Hypothesis and Theory ARTICLE
Antipsychotic treatments; focus on lurasidone
- Neurocognition and Pharmacology Laboratory, Department of Neuropsychiatry, University of Toyama Graduate School of Medicine and Pharmaceutical Sciences, Toyama, Japan
The introduction of atypical antipsychotic drugs (AAPDs), or second-generation antipsychotics, with clozapine as the prototype, has largely changed the clinicians' attitudes toward the treatment of mental illnesses including, but not limited to schizophrenia. Initially, there was optimism that AAPDs would be superior over typical antipsychotic drugs (TAPDs), or first-generation antipsychotic drugs, in terms of efficacy in various phenomenological aspects, including cognitive impairment, and less likelihood of causing adverse events. However, these views have been partly challenged by results from recent meta-analysis studies. Specifically, cardio-metabolic side effects of AAPDs, in spite of a relative paucity of extrapyramidal symptoms, may sometimes limit the use of these agents. Accordingly, attempts have been made to develop newer compounds, e.g., lurasidone, with the aim of increasing efficacy and tolerability. Further investigations are warranted to determine if a larger proportion of patients will be benefitted by treatment with AAPDs compared to TAPDs in terms of remission and recovery.

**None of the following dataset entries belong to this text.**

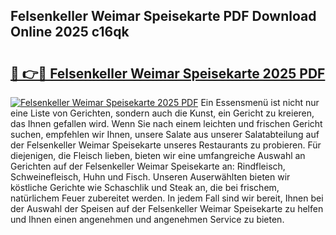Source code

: ## Felsenkeller Weimar Speisekarte PDF Download Online 2025 c16qk

# <h2><a href="http://gc7kcen.nevu.top/?p=Felsenkeller+Weimar+Speisekarte">🔗 👉🔴 Felsenkeller Weimar Speisekarte 2025 PDF</a></h2>

[![Felsenkeller Weimar Speisekarte 2025 PDF](https://i.imgur.com/dBaPXMq.png)](http://gc7kcen.nevu.top/?p=Felsenkeller+Weimar+Speisekarte)
Ein Essensmenü ist nicht nur eine Liste von Gerichten, sondern auch die Kunst, ein Gericht zu kreieren, das Ihnen gefallen wird. Wenn Sie nach einem leichten und frischen Gericht suchen, empfehlen wir Ihnen, unsere Salate aus unserer Salatabteilung auf der Felsenkeller Weimar Speisekarte unseres Restaurants zu probieren. Für diejenigen, die Fleisch lieben, bieten wir eine umfangreiche Auswahl an Gerichten auf der Felsenkeller Weimar Speisekarte an: Rindfleisch, Schweinefleisch, Huhn und Fisch. Unseren Auserwählten bieten wir köstliche Gerichte wie Schaschlik und Steak an, die bei frischem, natürlichem Feuer zubereitet werden. In jedem Fall sind wir bereit, Ihnen bei der Auswahl der Speisen auf der Felsenkeller Weimar Speisekarte zu helfen und Ihnen einen angenehmen und angenehmen Service zu bieten.
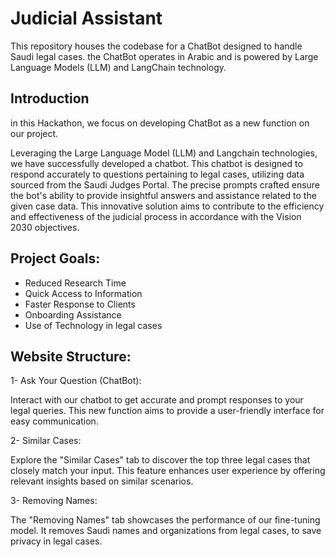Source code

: # Judicial Assistant 

This repository houses the codebase for a ChatBot designed to handle Saudi legal cases. the ChatBot operates in Arabic and is powered by Large Language Models (LLM) and LangChain technology.

## Introduction 

in this Hackathon, we focus on developing ChatBot as a new function on our project.

Leveraging the Large Language Model (LLM) and Langchain technologies, we have successfully developed a chatbot. This chatbot is designed to respond accurately to questions pertaining to legal cases, utilizing data sourced from the Saudi Judges Portal. The precise prompts crafted ensure the bot's ability to provide insightful answers and assistance related to the given case data. This innovative solution aims to contribute to the efficiency and effectiveness of the judicial process in accordance with the Vision 2030 objectives.

## Project Goals:

- Reduced Research Time
- Quick Access to Information
- Faster Response to Clients
- Onboarding Assistance
- Use of Technology in legal cases

## Website Structure:

1- Ask Your Question (ChatBot): 

Interact with our chatbot to get accurate and prompt responses to your legal queries. This new function aims to provide a user-friendly interface for easy communication.

2- Similar Cases:

Explore the "Similar Cases" tab to discover the top three legal cases that closely match your input. This feature enhances user experience by offering relevant insights based on similar scenarios.

3- Removing Names:

The "Removing Names" tab showcases the performance of our fine-tuning model. It removes Saudi names and organizations from legal cases, to save privacy in legal cases. 


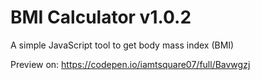 # BMI Calculator v1.0.2
A simple JavaScript tool to get body mass index (BMI)

Preview on: https://codepen.io/iamtsquare07/full/Bavwgzj
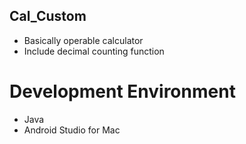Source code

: ## Cal_Custom

- Basically operable calculator
- Include decimal counting function

# Development Environment

- Java
- Android Studio for Mac
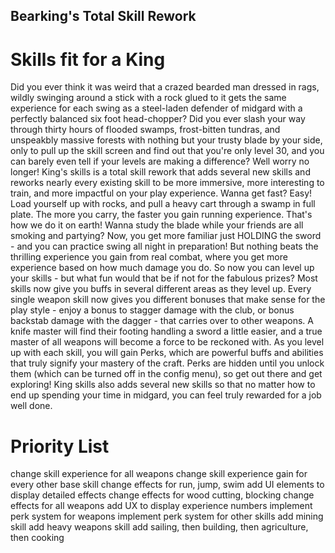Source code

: ## Bearking's Total Skill Rework
# Skills fit for a King

Did you ever think it was weird that a crazed bearded man dressed in rags, wildly swinging around a stick with a rock glued to it gets the same experience for each swing as a steel-laden defender of midgard with a perfectly balanced six foot head-chopper? Did you ever slash your way through thirty hours of flooded swamps, frost-bitten tundras, and unspeakbly massive forests with nothing but your trusty blade by your side, only to pull up the skill screen and find out that you're only level 30, and you can barely even tell if your levels are making a difference?
Well worry no longer! King's skills is a total skill rework that adds several new skills and reworks nearly every existing skill to be more immersive, more interesting to train, and more impactful on your play experience. 
Wanna get fast? Easy! Load yourself up with rocks, and pull a heavy cart through a swamp in full plate. The more you carry, the faster you gain running experience. That's how we do it on earth!
Wanna study the blade while your friends are all smoking and partying? Now, you get more familiar just HOLDING the sword - and you can practice swing all night in preparation! But nothing beats the thrilling experience you gain from real combat, where you get more experience based on how much damage you do.
So now you can level up your skills - but what fun would that be if not for the fabulous prizes? Most skills now give you buffs in several different areas as they level up. Every single weapon skill now gives you different bonuses that make sense for the play style - enjoy a bonus to stagger damage with the club, or bonus backstab damage with the dagger - that carries over to other weapons. A knife master will find their footing handling a sword a little easier, and a true master of all weapons will become a force to be reckoned with.
As you level up with each skill, you will gain Perks, which are powerful buffs and abilities that truly signify your mastery of the craft. Perks are hidden until you unlock them (which can be turned off in the config menu), so get out there and get exploring!
King skills also adds several new skills so that no matter how to end up spending your time in midgard, you can feel truly rewarded for a job well done.

# Priority List
  change skill experience for all weapons
	change skill experience gain for every other base skill
	change effects for run, jump, swim
	add UI elements to display detailed effects
	change effects for wood cutting, blocking
	change effects for all weapons
	add UX to display experience numbers
	implement perk system for weapons
	implement perk system for other skills
	add mining skill
	add heavy weapons skill
	add sailing, then building, then agriculture, then cooking
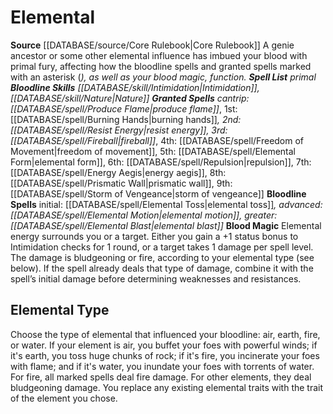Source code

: ﻿---
bloodline: Elemental
id: '6'
name: Elemental
rarity: Common
rus_type_level: null
source: '[[DATABASE/source/Core Rulebook|Core Rulebook]]'
spell:
- '[[DATABASE/spell/Burning Hands|Burning Hands]]'
- '[[DATABASE/spell/Elemental Blast|Elemental Blast]]'
- '[[DATABASE/spell/Elemental Form|Elemental Form]]'
- '[[DATABASE/spell/Elemental Motion|Elemental Motion]]'
- '[[DATABASE/spell/Elemental Toss|Elemental Toss]]'
- '[[DATABASE/spell/Energy Aegis|Energy Aegis]]'
- '[[DATABASE/spell/Fireball|Fireball]]'
- '[[DATABASE/spell/Freedom of Movement|Freedomof Movement]]'
- '[[DATABASE/spell/Prismatic Wall|Prismatic Wall]]'
- '[[DATABASE/spell/Produce Flame|Produce Flame]]'
- '[[DATABASE/spell/Repulsion|Repulsion]]'
- '[[DATABASE/spell/Resist Energy|Resist Energy]]'
- '[[DATABASE/spell/Storm of Vengeance|Storm of Vengeance]]'
trait: null
type: Sorcerer Bloodline

---
# Elemental

**Source** [[DATABASE/source/Core Rulebook|Core Rulebook]] 
A genie ancestor or some other elemental influence has imbued your blood with primal fury, affecting how the bloodline spells and granted spells marked with an asterisk (*), as well as your blood magic, function.
**Spell List** primal
**Bloodline Skills** [[DATABASE/skill/Intimidation|Intimidation]], [[DATABASE/skill/Nature|Nature]]
**Granted Spells** cantrip: [[DATABASE/spell/Produce Flame|produce flame]]*, 1st: [[DATABASE/spell/Burning Hands|burning hands]]*, 2nd: [[DATABASE/spell/Resist Energy|resist energy]], 3rd: [[DATABASE/spell/Fireball|fireball]]*, 4th: [[DATABASE/spell/Freedom of Movement|freedom of movement]], 5th: [[DATABASE/spell/Elemental Form|elemental form]], 6th: [[DATABASE/spell/Repulsion|repulsion]], 7th: [[DATABASE/spell/Energy Aegis|energy aegis]], 8th: [[DATABASE/spell/Prismatic Wall|prismatic wall]], 9th: [[DATABASE/spell/Storm of Vengeance|storm of vengeance]]
**Bloodline Spells** initial: [[DATABASE/spell/Elemental Toss|elemental toss]]*, advanced: [[DATABASE/spell/Elemental Motion|elemental motion]], greater: [[DATABASE/spell/Elemental Blast|elemental blast]]*
**Blood Magic** Elemental energy surrounds you or a target. Either you gain a +1 status bonus to Intimidation checks for 1 round, or a target takes 1 damage per spell level. The damage is bludgeoning or fire, according to your elemental type (see below). If the spell already deals that type of damage, combine it with the spell’s initial damage before determining weaknesses and resistances.

## Elemental Type

Choose the type of elemental that influenced your bloodline: air, earth, fire, or water. If your element is air, you buffet your foes with powerful winds; if it's earth, you toss huge chunks of rock; if it's fire, you incinerate your foes with flame; and if it's water, you inundate your foes with torrents of water. For fire, all marked spells deal fire damage. For other elements, they deal bludgeoning damage. You replace any existing elemental traits with the trait of the element you chose.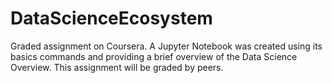 # DataScienceEcosystem
Graded assignment on Coursera. A Jupyter Notebook was created using its basics commands and providing a brief overview of the Data Science Overview.
This assignment will be graded by peers.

Antipsychotic drugs have been considered to represent a series of compounds to treat specific symptoms of schizophrenia, i.e., positive (delusions, hallucinations, disorganized thoughts, and etc.) and negative (blunt affect, avolition, social withdrawal, and etc.) symptoms. Conventional, or “typical,” antipsychotic drugs (TAPDs) exert antipsychotic effects at doses that cause extrapyramidal motor side effects due to dopamine (DA)-D2 receptor blocking properties. Selective actions on psychotic symptoms, with less chance to cause extrapyramidal side effects (EPS), have become possible with the advent of newer class agents, so-called “atypical antipsychotic drugs (AAPDs)” (Meltzer, 1991a). In addition to positive symptoms of schizophrenia, which antipsychotic drugs were initially expected to ameliorate, there is a recent trend to use AAPDs for other psychiatric diseases, e.g., mood disorders, as discussed below.
The development of antipsychotic drugs has been coupled with more intricate theories on the pathophysiology of schizophrenia (Meltzer, 1991b). For example, hyperactivity of DA neurons projecting to the limbic regions, e.g., nucleus accumbens and amygdala, has been shown to be associated with positive symptoms, while a decrease in DA activity in the prefrontal cortex has been considered to cause negative symptoms (Seeman et al., 2006). On the other hand, phencyclidine (PCP), an antagonist at the N-methyl-D-aspartate (NMDA) type glutamate receptor, has been found to produce schizophrenia-like symptoms. This observation led to the glutamate hypothesis of the disease, which is proposed to be linked to the DA hypothesis (Toru et al., 1994).
This article aims to provide theoretical issues on AAPDs in relation to efficacy for treating psychotic symptoms and cognition, as well as safety and tolerability. Specifically, cognitive benefits of lurasidone, a novel AAPD are a focus of this paper. Based on previous discussions (Oliveira et al., 2009; Melnik et al., 2010; Meltzer, 2013) and updated information on these issues, the author present a hypothesis for future directions of therapeutics of schizophrenia and related disorders.
History of Antipsychotic Drugs
The serendipitous discovery of the ability of chlorpromazine to treat psychomotor excitation of schizophrenia confirmed the concept that the illness is a medical entity related to brain chemistry (Delay and Deniker, 1955) (Figure 1). The subsequent development of haloperidol, also inhibiting psychomotor symptoms, provided a clue to the pharmacological target shared by most antipsychotic agents; the DA-D2 receptor (Seeman et al., 2006). This property of TAPDs (Figure 2) is associated with the incidence of motor dysfunction, e.g., parkinsonisms, akashisia, dystonia and dyskinesia, as well as endocrinological derangements, e.g., hyperprolactinemia (Sumiyoshi, 2008).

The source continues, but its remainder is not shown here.